En nuestro particular enfoque egocentrista tendemos a pensar que las caravanas y los problemas de circulación a los que nos enfrentamos día tras día son algo muy nuestro. Que el actual flujo de coches, transportes y mercancías ha terminado provocando la adopción de medidas como las calles peatonales, los bolardos para impedir el paso de vehículos, o incluso soluciones como las de Madrid Central para restringir el tráfico. Nada más lejos de la realidad.
Aunque la perspectiva vendida por el mundo del cine hace que nos imaginemos una Roma del antiguo Imperio Romano mucho más ordenada, lo cierto es que aquello era un caos absoluto cuyo éxito poblacional se convirtió en su peor enemigo. Todo el mundo quería vivir y hacer negocios en la capital del imperio, lo que provocó que sus gobiernos tuviesen que tirar de inventiva para mantener a raya la situación. A menudo con medidas que, en realidad, nuestra época se ha limitado a copiar sin inventar absolutamente nada.
El caos de la M-30 romana
Entre los muchos detalles que la catástrofe de Pompeya dejó detenidos en el tiempo, siempre se suele acudir a los cuerpos cubiertos de ceniza o los frescos que adornaban las paredes o suelo de su ciudad romana.
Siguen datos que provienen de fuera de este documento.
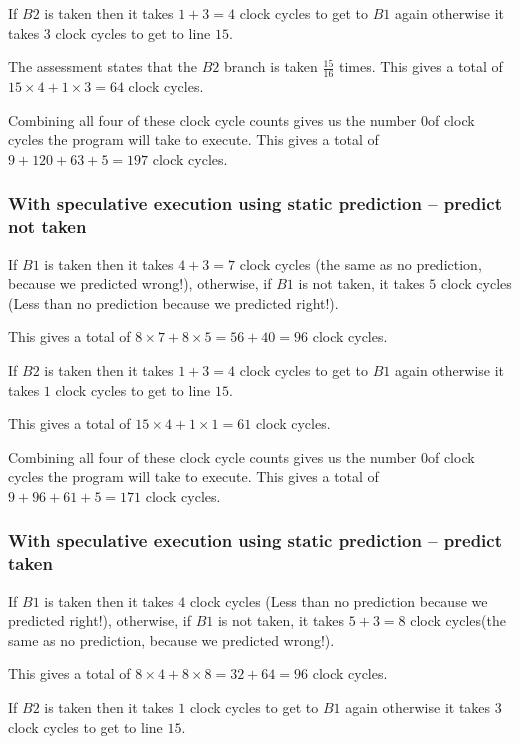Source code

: \documentclass[12pt]{article}
\begin{document}
				If $B2$ is taken then it takes $1 + 3 = 4$ clock cycles to get to $B1$ again otherwise it takes $3$ clock cycles to get to line $15$.
				
				The assessment states that the $B2$ branch is taken $\frac{15}{16}$ times. This gives a total of $15\times4 + 1\times3 = 64$ clock cycles.
			
				Combining all four of these clock cycle counts gives us the number 0of clock cycles the program will take to execute.
				This gives a total of $9 + 120 + 63 + 5 = 197$ clock cycles.
			
			\subsubsection{With speculative execution using static prediction – predict not taken}
			
				If $B1$ is taken then it takes $4 + 3 = 7$ clock cycles (the same as no prediction, because we predicted wrong!), otherwise, if $B1$ is not taken, it takes $5$ clock cycles (Less than no prediction because we predicted right!).
				
				This gives a total of $ 8\times7 + 8\times5 = 56 + 40 = 96$ clock cycles.
				
				If $B2$ is taken then it takes $1 + 3 = 4$ clock cycles to get to $B1$ again otherwise it takes $1$ clock cycles to get to line $15$.
			
				This gives a total of $15\times4 + 1\times1 = 61$ clock cycles.
				
				
				Combining all four of these clock cycle counts gives us the number 0of clock cycles the program will take to execute.
				This gives a total of $9 + 96 + 61 + 5 = 171$ clock cycles.
				
			\subsubsection{With speculative execution using static prediction – predict taken}
			
				If $B1$ is taken then it takes $4$ clock cycles  (Less than no prediction because we predicted right!), otherwise, if $B1$ is not taken, it takes $5 + 3 = 8$ clock cycles(the same as no prediction, because we predicted wrong!).
				
				This gives a total of $ 8\times4 + 8\times8 = 32 + 64 = 96$ clock cycles.
				
				If $B2$ is taken then it takes $1$ clock cycles to get to $B1$ again otherwise it takes $3$ clock cycles to get to line $15$.
			
\end{document}
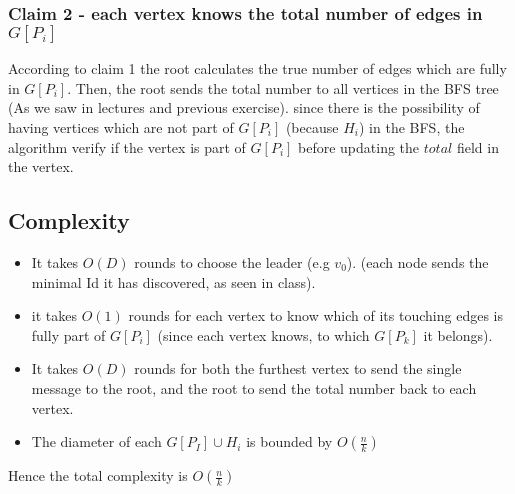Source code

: \documentclass[11pt]{article}
\begin{document}
\begin{enumerate}
\subsubsection*{Claim 2 - each vertex knows the total number of edges in $G[P_i]$}
According to claim 1 the root calculates the true number of edges which are fully in $G[P_i]$.
Then, the root sends the total number to all vertices in the BFS tree (As we saw in lectures and previous exercise). since there is the possibility of having vertices which are not part of $G[P_i]$ (because $H_i$) in the BFS, the algorithm verify if the vertex is part of $G[P_i]$ before updating the $total$ field in the vertex.


\subsection*{Complexity}
\begin{itemize}
    \item It takes $O(D)$ rounds to choose the leader (e.g $v_0$). (each node sends the minimal Id it has discovered, as seen in class).
    \item it takes $O(1)$ rounds for each vertex to know which of its touching edges is fully part of $G[P_i]$ (since each vertex knows, to which $ G[P_k] $ it belongs).
    \item It takes $O(D)$ rounds for both the furthest vertex to send the single message to the root, and the root to send the total number back to each vertex.
    \item The diameter of each $G[P_I] \cup H_i$ is bounded by $O(\frac{n}{k})$
\end{itemize}
Hence the total complexity is $O(\frac{n}{k})$

\end{enumerate}
\end{document}
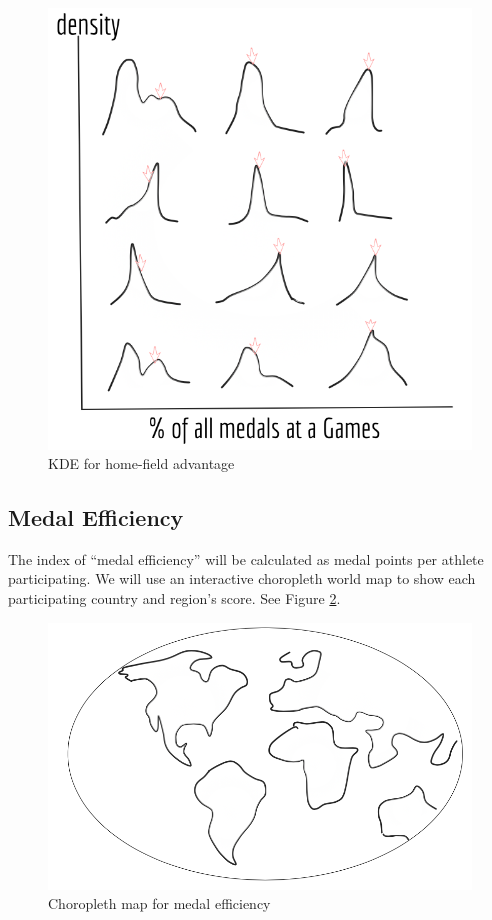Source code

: \documentclass[
]{article}
\begin{document}
\begin{figure}

{\centering \includegraphics[width=0.75\linewidth]{static/pics/6} 

}

\caption{KDE for home-field advantage}\label{fig:figure17}
\end{figure}

\hypertarget{plans-medal-efficiency}{%
\subsection{Medal Efficiency}\label{plans-medal-efficiency}}

The index of ``medal efficiency'' will be calculated as medal points per athlete participating. We will use an interactive choropleth world map to show each participating country and region's score. See Figure \ref{fig:figure18}.

\begin{figure}

{\centering \includegraphics[width=0.95\linewidth]{static/pics/9} 

}

\caption{Choropleth map for medal efficiency}\label{fig:figure18}
\end{figure}
\end{document}
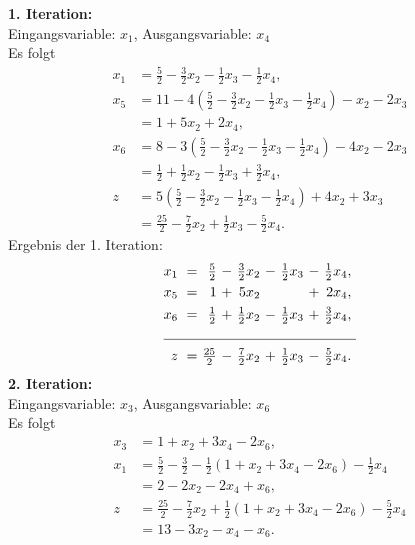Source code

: \documentclass[a4paper]{article}
\begin{document}
\textbf{1. Iteration:}\\
Eingangsvariable: $x_1$, Ausgangsvariable: $x_4$ \\
Es folgt
\begin{align*}
 x_1 &= \tfrac{5}{2} - \tfrac{3}{2}x_2 -\tfrac{1}{2}x_3 - \tfrac{1}{2}x_4, \\
 x_5 &= 11 - 4 \left( \tfrac{5}{2} - \tfrac{3}{2}x_2 - \tfrac{1}{2}x_3 - \tfrac{1}{2}x_4 \right) - x_2 - 2x_3 \\
    &= 1 + 5x_2 + 2x_4, \\
 x_6 &= 8 - 3 \left( \tfrac{5}{2} - \tfrac{3}{2}x_2 - \tfrac{1}{2}x_3 - \tfrac{1}{2}x_4 \right) -4x_2 - 2x_3 \\
    &= \tfrac{1}{2} + \tfrac{1}{2}x_2 - \tfrac{1}{2}x_3 + \tfrac{3}{2}x_4, \\
z   &= 5 \left( \tfrac{5}{2} - \tfrac{3}{2}x_2 - \tfrac{1}{2}x_3 - \tfrac{1}{2}x_4 \right) + 4x_2 + 3x_3 \\
    &= \tfrac{25}{2} - \tfrac{7}{2}x_2 + \tfrac{1}{2}x_3 - \tfrac{5}{2}x_4.
\end{align*}
Ergebnis der 1. Iteration:
\begin{align*}
\begin{alignedat}{5}
x_1 &\ = &\  \tfrac{5}{2} &\ - &\ \tfrac{3}{2}x_2 &\ - &\ \tfrac{1}{2}x_3 &\ - &\ \tfrac{1}{2}x_4,\ \\
x_5 &\ = &\            1 &\ + &\           5x_2 &    &                 &\ + &\           2x_4,\ \\
x_6 &\ = &\  \tfrac{1}{2} &\ + &\ \tfrac{1}{2}x_2 &\ - &\ \tfrac{1}{2}x_3 &\ + &\ \tfrac{3}{2}x_4,\ \\ \cline{1-9}
z   &\ = &\ \tfrac{25}{2} &\ - &\ \tfrac{7}{2}x_2 &\ + &\ \tfrac{1}{2}x_3 &\ - &\ \tfrac{5}{2}x_4.\
\end{alignedat}
\end{align*}
\textbf{2. Iteration:} \\
Eingangsvariable: $x_3$, Ausgangsvariable: $x_6$\\
Es folgt
\begin{align*}
 x_3 &= 1 + x_2 + 3x_4 - 2x_6, \\
 x_1 &= \tfrac{5}{2} - \tfrac{3}{2} - \tfrac{1}{2} \left(1 + x_2 + 3x_4 - 2x_6\right) - \tfrac{1}{2}x_4 \\
    &= 2 - 2x_2 - 2x_4 + x_6, \\
  z &= \tfrac{25}{2} -\tfrac{7}{2}x_2 + \tfrac{1}{2} \left(1 + x_2 + 3x_4 - 2x_6 \right) - \tfrac{5}{2}x_4 \\
    &= 13 - 3x_2 - x_4 - x_6.
\end{align*}
\end{document}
Sin embargo, los restos arqueológicos también se convirtieron en una cápsula temporal de cómo era la parte más mundana de la vida en su ciudad: la que mostraba el suelo de sus calles.
Lo que en otras ciudades había terminado reparado cuando se creía necesario, en las excavaciones revelaba calzadas absolutamente destrozadas, con piedras marcadas por las huellas de los enormes y pesados carros que transitaban por ellas y que, poco a poco, iban limando la piedra hasta dejar surcos que aún se mantienen a día de hoy.
Si ocurría en Pompeya, también lo hacía en Roma, donde el auge de la capital del imperio provocó que la ciudad superase el medio millón de habitantes en su momento más favorecido. Los más adinerados querían acumularse allí en busca de los favores que otorgaban sus clases más altas, y los más pobres también querían hacer lo propio en busca de la oportunidad que podía cambiarles la vida frente a una mayor oportunidad de negocio.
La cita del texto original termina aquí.